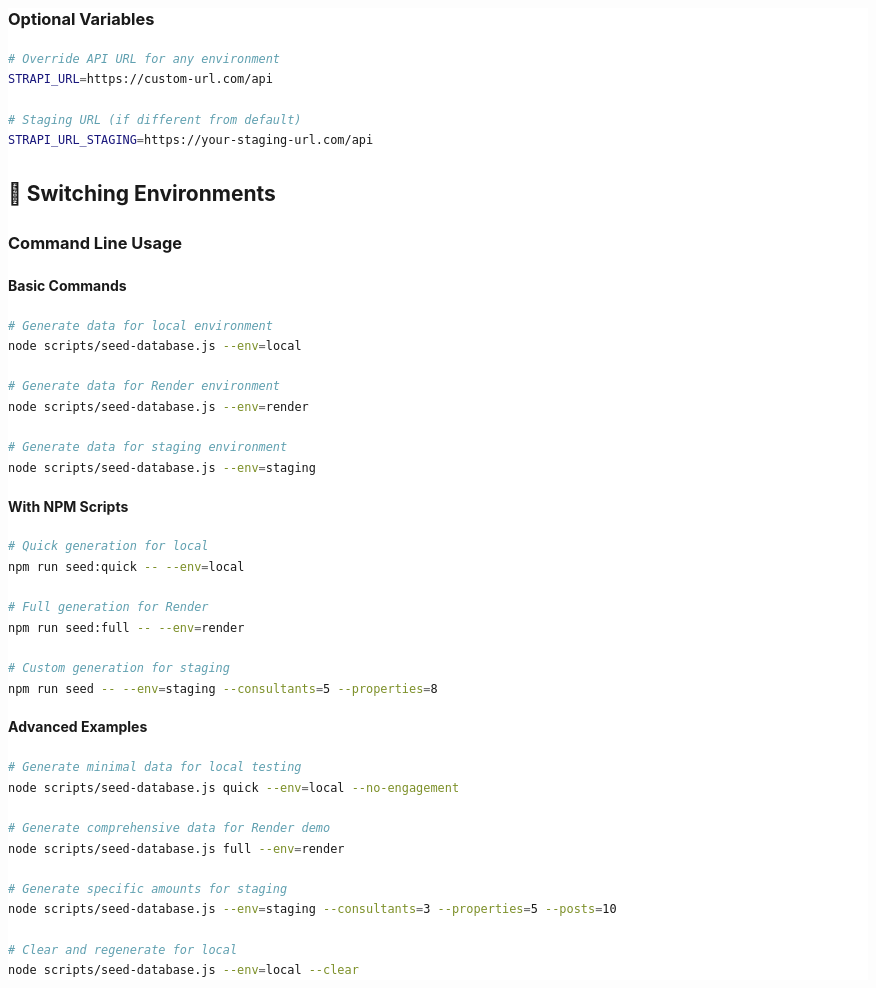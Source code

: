 ### Optional Variables
```bash
# Override API URL for any environment
STRAPI_URL=https://custom-url.com/api

# Staging URL (if different from default)
STRAPI_URL_STAGING=https://your-staging-url.com/api
```

## 🔄 Switching Environments

### Command Line Usage

#### Basic Commands
```bash
# Generate data for local environment
node scripts/seed-database.js --env=local

# Generate data for Render environment
node scripts/seed-database.js --env=render

# Generate data for staging environment
node scripts/seed-database.js --env=staging
```

#### With NPM Scripts
```bash
# Quick generation for local
npm run seed:quick -- --env=local

# Full generation for Render
npm run seed:full -- --env=render

# Custom generation for staging
npm run seed -- --env=staging --consultants=5 --properties=8
```

#### Advanced Examples
```bash
# Generate minimal data for local testing
node scripts/seed-database.js quick --env=local --no-engagement

# Generate comprehensive data for Render demo
node scripts/seed-database.js full --env=render

# Generate specific amounts for staging
node scripts/seed-database.js --env=staging --consultants=3 --properties=5 --posts=10

# Clear and regenerate for local
node scripts/seed-database.js --env=local --clear
```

== Instructions to follow ==
Copy exactly the line containing "## 🔄 Switching Environments" and every line after it, ending with the last line of the records above.

== Solved exercise ==
## 🔄 Switching Environments

### Command Line Usage

#### Basic Commands
```bash
# Generate data for local environment
node scripts/seed-database.js --env=local

# Generate data for Render environment
node scripts/seed-database.js --env=render

# Generate data for staging environment
node scripts/seed-database.js --env=staging
```

#### With NPM Scripts
```bash
# Quick generation for local
npm run seed:quick -- --env=local

# Full generation for Render
npm run seed:full -- --env=render

# Custom generation for staging
npm run seed -- --env=staging --consultants=5 --properties=8
```

#### Advanced Examples
```bash
# Generate minimal data for local testing
node scripts/seed-database.js quick --env=local --no-engagement

# Generate comprehensive data for Render demo
node scripts/seed-database.js full --env=render

# Generate specific amounts for staging
node scripts/seed-database.js --env=staging --consultants=3 --properties=5 --posts=10

# Clear and regenerate for local
node scripts/seed-database.js --env=local --clear
```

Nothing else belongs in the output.